Trigonometric Approach: $\angle FAG = \angle P_GFG = \angle P_GGF$. $\frac {AF}{FG} = \frac {\sin \angle AGF} { \sin \angle FAG}$. $ \frac {FG}{P_GF} = \frac {\sin \angle FP_GG }{\sin \angle P_GFG} = \frac {\sin 2\cdot \angle FAG}{\sin \angle FAG} = 2\cos \angle FAG$ $\frac {AF}{FG} \cdot \frac {FG}{P_GF} = \frac {AF}{P_GF} = 2 \cot \angle FAG \cdot \sin \angle AGF $. $\angle (FA, FP_G) = \angle AGF$ or $\angle (FA, FP_G) = 180^\circ - \angle AGF$. So the distance of $P_G$ to $AF$ is $d(P_G, AF) = P_GF \cdot \sin \angle AGF = \frac {AF \cdot \tan \angle FAG}{2}$ which is constant. So locus of $P_G$ is a a line parallel to $AF$ with distance $\frac {AF \cdot \tan \angle FAG}{2}$. $\blacksquare$ Now, we will show for every point on the line parallel to $AF$ with distance $\frac {AF \cdot \tan \angle FAG}{2}$, we can find $G$ on the given line.
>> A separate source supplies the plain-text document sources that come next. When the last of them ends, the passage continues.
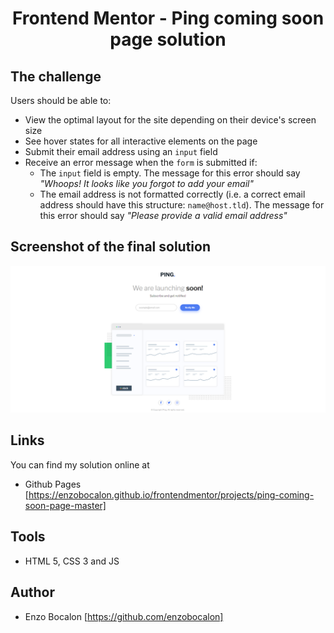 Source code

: <h1 align="center">Frontend Mentor - Ping coming soon page solution</h1>

## The challenge

Users should be able to:

- View the optimal layout for the site depending on their device's screen size
- See hover states for all interactive elements on the page
- Submit their email address using an `input` field
- Receive an error message when the `form` is submitted if:
	- The `input` field is empty. The message for this error should say *"Whoops! It looks like you forgot to add your email"*
	- The email address is not formatted correctly (i.e. a correct email address should have this structure: `name@host.tld`). The message for this error should say *"Please provide a valid email address"*

## Screenshot of the final solution

<img src="./images/finalsolution.png">

## Links
You can find my solution online at

- Github Pages [https://enzobocalon.github.io/frontendmentor/projects/ping-coming-soon-page-master]

## Tools

- HTML 5, CSS 3 and JS

## Author

- Enzo Bocalon [https://github.com/enzobocalon] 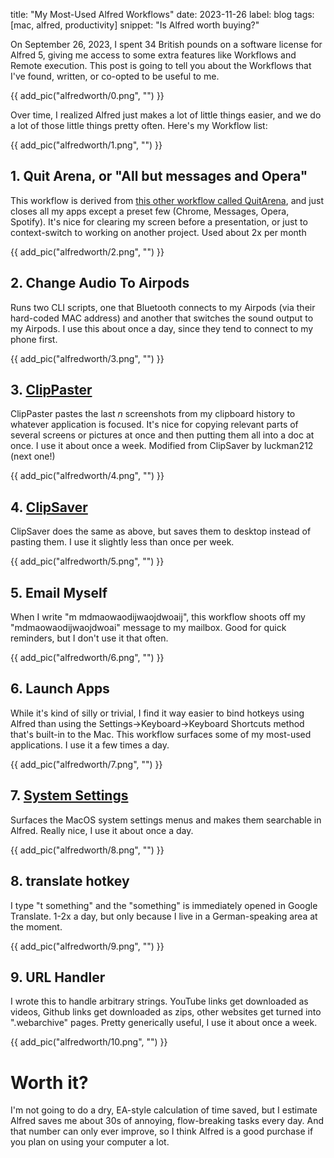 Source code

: title: "My Most-Used Alfred Workflows"
date: 2023-11-26
label: blog
tags: [mac, alfred, productivity]
snippet: "Is Alfred worth buying?"

On September 26, 2023, I spent 34 British pounds on a software license for Alfred 5, giving me access to some extra features like Workflows and Remote execution. This post is going to tell you about the Workflows that I've found, written, or co-opted to be useful to me.

{{ add_pic("alfredworth/0.png", "") }}

Over time, I realized Alfred just makes a lot of little things easier, and we do a lot of those little things pretty often. Here's my Workflow list:

{{ add_pic("alfredworth/1.png", "") }}

## 1. Quit Arena, or "All but messages and Opera"

This workflow is derived from [this other workflow called QuitArena](https://github.com/vitorgalvao/alfred-workflows/tree/master/QuitArena), and just closes all my apps except a preset few (Chrome, Messages, Opera, Spotify). It's nice for clearing my screen before a presentation, or just to context-switch to working on another project. Used about 2x per month

{{ add_pic("alfredworth/2.png", "") }}

## 2. Change Audio To Airpods

Runs two CLI scripts, one that Bluetooth connects to my Airpods (via their hard-coded MAC address) and another that switches the sound output to my Airpods. I use this about once a day, since they tend to connect to my phone first.

{{ add_pic("alfredworth/3.png", "") }}

## 3. [ClipPaster](https://github.com/kongmunist/alfred_clippaster_workflow)

ClipPaster pastes the last $n$ screenshots from my clipboard history to whatever application is focused. It's nice for copying relevant parts of several screens or pictures at once and then putting them all into a doc at once. I use it about once a week. Modified from ClipSaver by luckman212 (next one!)

{{ add_pic("alfredworth/4.png", "") }}

## 4. [ClipSaver](https://github.com/luckman212/alfred_clipsaver_workflow)

ClipSaver does the same as above, but saves them to desktop instead of pasting them. I use it slightly less than once per week.

{{ add_pic("alfredworth/5.png", "") }}

## 5. Email Myself

When I write "m mdmaowaodijwaojdwoaij", this workflow shoots off my "mdmaowaodijwaojdwoai" message to my mailbox. Good for quick reminders, but I don't use it that often.

{{ add_pic("alfredworth/6.png", "") }}

## 6. Launch Apps

While it's kind of silly or trivial, I find it way easier to bind hotkeys using Alfred than using the Settings->Keyboard->Keyboard Shortcuts method that's built-in to the Mac. This workflow surfaces some of my most-used applications. I use it a few times a day.

{{ add_pic("alfredworth/7.png", "") }}

## 7. [System Settings](https://github.com/alfredapp/system-settings-workflow/)

Surfaces the MacOS system settings menus and makes them searchable in Alfred. Really nice, I use it about once a day.

{{ add_pic("alfredworth/8.png", "") }}

## 8. translate hotkey

I type "t something" and the "something" is immediately opened in Google Translate. 1-2x a day, but only because I live in a German-speaking area at the moment.

{{ add_pic("alfredworth/9.png", "") }}

## 9. URL Handler

I wrote this to handle arbitrary strings. YouTube links get downloaded as videos, Github links get downloaded as zips, other websites get turned into ".webarchive" pages. Pretty generically useful, I use it about once a week.

{{ add_pic("alfredworth/10.png", "") }}

# Worth it?

I'm not going to do a dry, EA-style calculation of time saved, but I estimate Alfred saves me about 30s of annoying, flow-breaking tasks every day. And that number can only ever improve, so I think Alfred is a good purchase if you plan on using your computer a lot.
Let the line perpendicular to $AF$ at $F$ meet the line $AG$ (Here $G$ is not defined, but the line $AG$ is constant) at $Q$. Let $H$ be the foot of perpendicular from $P_G$ to $QF$. Since $HF = \frac {AF \cdot \tan \angle FAG}{2}$ and $QF = AF \tan \alpha$, $H$ is the midpoint of $QF$. So $P_GQ=P_GF$. Let the circle with center $P_G$ and radius $P_GF=P_GQ$ cut $AQ$ at $G$. Since $\angle GP_GF = 2\cdot \angle FQA = 180^\circ - 2\cdot \angle FAG$, and $P_GF = P_GG$, then $\angle P_GFG = \angle P_GGF = \angle FAG$. So $P_GF$ and $P_GG$ are tangent to the circumcircle of $\triangle AFG$.